> _What the task requires_
Provide only the number of lines in the following data that contain "properties".

> _Entries shown_

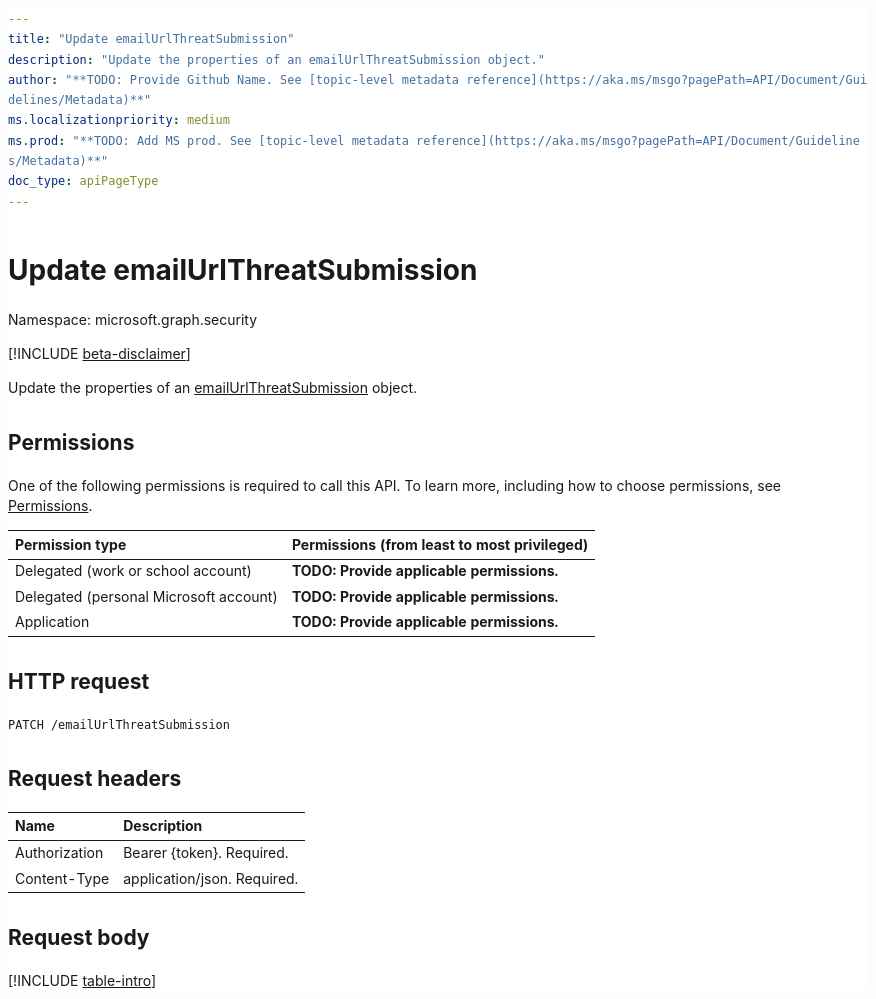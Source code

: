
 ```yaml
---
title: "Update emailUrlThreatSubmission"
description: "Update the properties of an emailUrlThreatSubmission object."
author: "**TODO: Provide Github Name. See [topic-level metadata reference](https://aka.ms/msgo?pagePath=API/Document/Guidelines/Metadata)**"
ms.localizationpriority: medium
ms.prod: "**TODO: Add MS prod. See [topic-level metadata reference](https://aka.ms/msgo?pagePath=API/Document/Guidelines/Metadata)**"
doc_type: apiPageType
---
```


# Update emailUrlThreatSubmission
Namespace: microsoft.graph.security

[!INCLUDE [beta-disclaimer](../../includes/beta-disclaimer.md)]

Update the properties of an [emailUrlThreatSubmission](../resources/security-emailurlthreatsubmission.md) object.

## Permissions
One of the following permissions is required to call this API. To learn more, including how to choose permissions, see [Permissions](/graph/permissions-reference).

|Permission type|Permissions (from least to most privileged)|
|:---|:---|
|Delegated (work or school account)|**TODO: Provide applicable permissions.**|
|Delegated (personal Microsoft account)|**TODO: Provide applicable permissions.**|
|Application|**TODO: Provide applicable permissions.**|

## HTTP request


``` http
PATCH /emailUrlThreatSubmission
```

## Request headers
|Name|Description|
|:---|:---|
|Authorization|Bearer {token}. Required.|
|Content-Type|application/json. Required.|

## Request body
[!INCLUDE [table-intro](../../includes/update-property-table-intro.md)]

> _Answer to the problem_
2